Segment Open

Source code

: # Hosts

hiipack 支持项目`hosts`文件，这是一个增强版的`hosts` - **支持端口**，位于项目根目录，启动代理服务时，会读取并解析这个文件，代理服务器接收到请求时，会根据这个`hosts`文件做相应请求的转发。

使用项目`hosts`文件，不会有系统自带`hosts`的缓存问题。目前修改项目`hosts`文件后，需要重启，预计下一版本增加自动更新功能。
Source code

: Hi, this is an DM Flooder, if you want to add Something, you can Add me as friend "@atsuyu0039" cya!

Segment Closed

What to do: The records above need to be returned in full, with nothing altered.

Answer for this exercise:
Source code

: # Hosts

hiipack 支持项目`hosts`文件，这是一个增强版的`hosts` - **支持端口**，位于项目根目录，启动代理服务时，会读取并解析这个文件，代理服务器接收到请求时，会根据这个`hosts`文件做相应请求的转发。

使用项目`hosts`文件，不会有系统自带`hosts`的缓存问题。目前修改项目`hosts`文件后，需要重启，预计下一版本增加自动更新功能。
Source code

: Hi, this is an DM Flooder, if you want to add Something, you can Add me as friend "@atsuyu0039" cya!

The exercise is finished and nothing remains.